Who determines whether, or how much, flood insurance is required? What do agents and their clients need to know? The answers are as simple as ABC:
A: Who must have it? With assistance from the U.S. Army Corps of Engineers and local flood control authorities, the Federal Emergency Management Agency (FEMA) maintains flood insurance rate maps for communities nationwide. The maps are divided into flood zones denoting high, moderate or low risk of flooding. It makes sense that mortgage lenders require flood insurance for coastal homes and homes in other high-risk areas. But historically, says the National Flood Insurance Program (NFIP), about one in every four flood claims comes from a moderate- or low-risk area where federal law does not require insurance. Hence, many lenders in any zone may require it, especially for federally regulated or insured loans, such as Federal Housing Administration (FHA) loans.

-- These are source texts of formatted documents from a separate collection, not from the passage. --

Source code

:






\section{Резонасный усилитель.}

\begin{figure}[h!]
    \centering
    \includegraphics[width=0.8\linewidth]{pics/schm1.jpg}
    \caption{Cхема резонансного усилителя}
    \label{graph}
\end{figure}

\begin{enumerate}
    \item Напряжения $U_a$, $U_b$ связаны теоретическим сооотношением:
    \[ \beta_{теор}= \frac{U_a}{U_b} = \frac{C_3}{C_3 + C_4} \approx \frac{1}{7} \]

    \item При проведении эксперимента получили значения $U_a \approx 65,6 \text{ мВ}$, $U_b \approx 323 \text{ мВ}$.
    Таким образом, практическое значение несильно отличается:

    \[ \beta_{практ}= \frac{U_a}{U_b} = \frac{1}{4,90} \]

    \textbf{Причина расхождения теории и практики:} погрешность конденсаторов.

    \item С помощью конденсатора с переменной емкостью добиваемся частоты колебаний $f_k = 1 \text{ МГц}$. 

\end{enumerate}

B: Who sells it and how much does it cost? NFIP, managed by FEMA, offers flood insurance to homeowners in participating communities, and provides a small discount to communities that take steps to mitigate flood risk. The actual policies are sold not by FEMA, but by private insurance companies and, since NFIP coverage tops out at $350,000 for one’s home and possessions (see C below), ‘excess flood insurance’ may be purchased to cover claims above the national limits. In many regions, state flood insurance plans offer perks such as a 15-day waiting period as opposed to the 30-day NFIP wait. The cost is determined by such factors as the level of flood risk and the estimated cost to rebuild, and while flood insurance premiums are government-regulated, homeowners can retain some control of the cost by varying the deductible amount. In general, flood insurance costs several hundred dollars annually.
C: What does it cover? Flood insurance covers direct losses caused by flood waters. The maximum insurance amount allowed by law is $250,000 for the structure. (While people tend to associate floods with total loss, the average flood claim is about $30,000, according to NFIP.) Contents coverage for furnishings of up to $100,000 is optional. However, neither building nor contents flood insurance will cover the loss of certain personal property (such as currency) or living expenses such as temporary housing while the home is being repaired.
Barbara Pronin is an award-winning writer based in Orange County, Calif. A former news editor with more than 30 years of experience in journalism and corporate communications, she has specialized in real estate topics for over a decade.